I am confused. We call it Standard Deviation of residuals. The name sounds like it's going to tell us about how spread the residuals are. However, the formula quite looks like root square mean of residuals which tells us about the average prediction error between the points.(5 votes)
- In the video on the same topic of the Statistics and Probability course (https://www.khanacademy.org/math/statistics-probability/describing-relationships-quantitative-data/assessing-the-fit-in-least-squares-regression/v/standard-deviation-of-residuals-or-root-mean-square-error-rmsd), Sal asks us to divide by n-1 (instead of n-2). Could anyone explain what is the difference between the two examples ? I suppose in both cases, we are talking about a sample (statistics) instead of the population (parameter) and hence n should not be used ? Many thanks.(4 votes)
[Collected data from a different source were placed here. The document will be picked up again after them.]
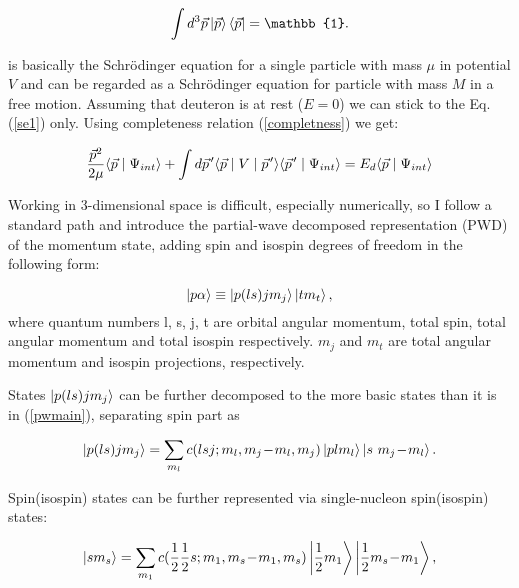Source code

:     \begin{equation}
        \int d^3\vec{p} \ket{\vec{p}} \bra{\vec{p}}   = \mathbb{1}.
        \label{completness}
    \end{equation}

     is basically the Schr\"{o}dinger equation for a single particle with mass $\mu$
    in potential $V$ 
    and  can be regarded as a Schr\"{o}dinger equation for particle with mass $M$ in 
    a free motion. Assuming that deuteron is at rest ($E = 0$) we can stick 
    to the Eq.(\ref{se1}) only. Using completeness relation (\ref{completness}) we get:

    \begin{equation}
        \frac{\vec{p}^2}{2\mu} \langle \vec{p} \mid \Psi_{int} \rangle +
        \int d \pvec{p} \langle \vec{p} \mid V \mid \pvec{p} \rangle
        \langle \pvec{p} \mid \Psi_{int} \rangle = 
        E_d \langle \vec{p} \mid \Psi_{int} \rangle
        \label{shrod_old}
    \end{equation}

    Working in 3-dimensional space  is difficult, especially numerically,
    so I follow a standard path and introduce the partial-wave decomposed representation (PWD) 
    of the momentum state, adding spin and isospin degrees of freedom in the following form:

    \begin{equation}
        \ket{p \alpha} \equiv \ket{p (ls) j m_j}  \ket{t m_t},
        \label{pwmain}
    \end{equation}
    where quantum numbers l, s, j, t are orbital angular momentum, total spin,
    total angular momentum and total isospin respectively. $m_j$ and $m_t$ are 
    total angular momentum and isospin projections, respectively.


    States $\ket{p (ls) j m_j}$ can be further decomposed to 
    the more basic states than it is in (\ref{pwmain}), separating spin part as 
    
    \begin{equation}
        \ket{p (ls) j m_j} = \sum_{m_l} c(lsj;m_l, m_j\!-\!m_l, m_j) \ket{p l m_l}
        \ket{s~m_j\!-\!m_l}.
        \label{full_decomp}
    \end{equation}

    Spin(isospin) states can be further represented via single-nucleon spin(isospin) states:

    \begin{equation}
        \ket{s m_s} = \sum_{m_1} c(\frac{1}{2}\frac{1}{2}s;m_1, m_s\!-\!m_1, m_s)
        \ket{\frac{1}{2} m_1}
        \ket{\frac{1}{2} m_s\!-\!m_1},
        \label{spin_decomp}
    \end{equation}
- Did Sal square the sum of the residuals?(3 votes)
- First, he squared each residual individually and then he summed them up.(1 vote)
- For the answer Sal got at6:09, shouldn't it be (sqrt(3)/sqrt(2)) instead of (sqrt(3)/2)(1 vote)
- No. Sal originally had the equation sqrt(1.5/2). You can then multiply the part inside the parentheses by 1 represented as 2/2, giving us sqrt((1.5*2)/(2*2)), which can be simplified to sqrt(3/4). We can then separate this into sqrt(3)/sqrt(4), where we can finally simplify it to sqrt(3)/2.(2 votes)
- How do I change mi avatar.(1 vote)
- you go to your asinments and click on your charcter and sat all avatar(1 vote)
- How can you solve this on a TI84 Plus?(1 vote)
- I understand the concept and how to do the problems, but what is the point of squaring the residual in general? To go off of that idea, I also don't understand why you can't just do the "regression line of best fit" instead of calling it the "least squares" regression.
Basically, why is anything being squared? Thanks!(0 votes)
- We square everything to essentially get rid of negative values. Otherwise we wouldn't get a "TRUE" idea of how far spread our data is. Think about it, if we have negative differences we will end up with a smaller difference from the regression line. Reducing the difference from our line of best fit.(3 votes)
- Why in the other stats course on this site is RMSD calculated using n-1 in the denominator but here it is calculated using n-2?(1 vote)
- Would we be provided this formula on the AP test, or would we not even need it?(1 vote)
- At1:45, Sal says "divide by two" but he means "subtract by two".(0 votes)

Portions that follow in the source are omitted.